• **Aim of the exercise**:
Reproduce the listing exactly. Omit pictures.

• **Entries supplied**:

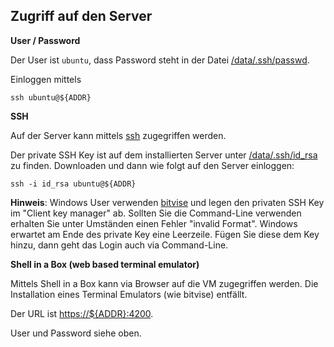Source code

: <h2>Zugriff auf den Server</h2>
<p><strong>User / Password</strong></p>
<p>Der User ist <code>ubuntu</code>, dass Password steht in der Datei <a href="/data/.ssh/passwd">/data/.ssh/passwd</a>.</p>
<p>Einloggen mittels</p>
<pre><code>ssh ubuntu@${ADDR}</code></pre>
<p><strong>SSH</strong></p>
<p>Auf der Server kann mittels <a href="https://wiki.ubuntuusers.de/SSH/">ssh</a> zugegriffen werden.</p>
<p>Der private SSH Key ist auf dem installierten Server unter <a href="/data/.ssh/id_rsa">/data/.ssh/id_rsa</a> zu finden. Downloaden und dann wie folgt auf den Server einloggen:</p>
<pre><code>ssh -i id_rsa ubuntu@${ADDR}</code></pre>
<p><strong>Hinweis</strong>: Windows User verwenden <a href="https://www.bitvise.com/">bitvise</a> und legen den privaten SSH Key im "Client key manager" ab. Sollten Sie die Command-Line verwenden erhalten Sie unter Umständen einen Fehler "invalid Format". Windows erwartet am Ende des private Key eine Leerzeile. Fügen Sie diese dem Key hinzu, dann geht das Login auch via Command-Line.</p>
<p><strong>Shell in a Box (web based terminal emulator)</strong></p>
<p>Mittels Shell in a Box kann via Browser auf die VM zugegriffen werden. Die Installation eines Terminal Emulators (wie bitvise) entfällt.</p>
<p>Der URL ist <a href="https://${ADDR}:4200">https://${ADDR}:4200</a>.</p>
<p>User und Password siehe oben.</p>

• **Solved exercise**:
Source code

: <h2>Zugriff auf den Server</h2>
<p><strong>User / Password</strong></p>
<p>Der User ist <code>ubuntu</code>, dass Password steht in der Datei <a href="/data/.ssh/passwd">/data/.ssh/passwd</a>.</p>
<p>Einloggen mittels</p>
<pre><code>ssh ubuntu@${ADDR}</code></pre>
<p><strong>SSH</strong></p>
<p>Auf der Server kann mittels <a href="https://wiki.ubuntuusers.de/SSH/">ssh</a> zugegriffen werden.</p>
<p>Der private SSH Key ist auf dem installierten Server unter <a href="/data/.ssh/id_rsa">/data/.ssh/id_rsa</a> zu finden. Downloaden und dann wie folgt auf den Server einloggen:</p>
<pre><code>ssh -i id_rsa ubuntu@${ADDR}</code></pre>
<p><strong>Hinweis</strong>: Windows User verwenden <a href="https://www.bitvise.com/">bitvise</a> und legen den privaten SSH Key im "Client key manager" ab. Sollten Sie die Command-Line verwenden erhalten Sie unter Umständen einen Fehler "invalid Format". Windows erwartet am Ende des private Key eine Leerzeile. Fügen Sie diese dem Key hinzu, dann geht das Login auch via Command-Line.</p>
<p><strong>Shell in a Box (web based terminal emulator)</strong></p>
<p>Mittels Shell in a Box kann via Browser auf die VM zugegriffen werden. Die Installation eines Terminal Emulators (wie bitvise) entfällt.</p>
<p>Der URL ist <a href="https://${ADDR}:4200">https://${ADDR}:4200</a>.</p>
<p>User und Password siehe oben.</p>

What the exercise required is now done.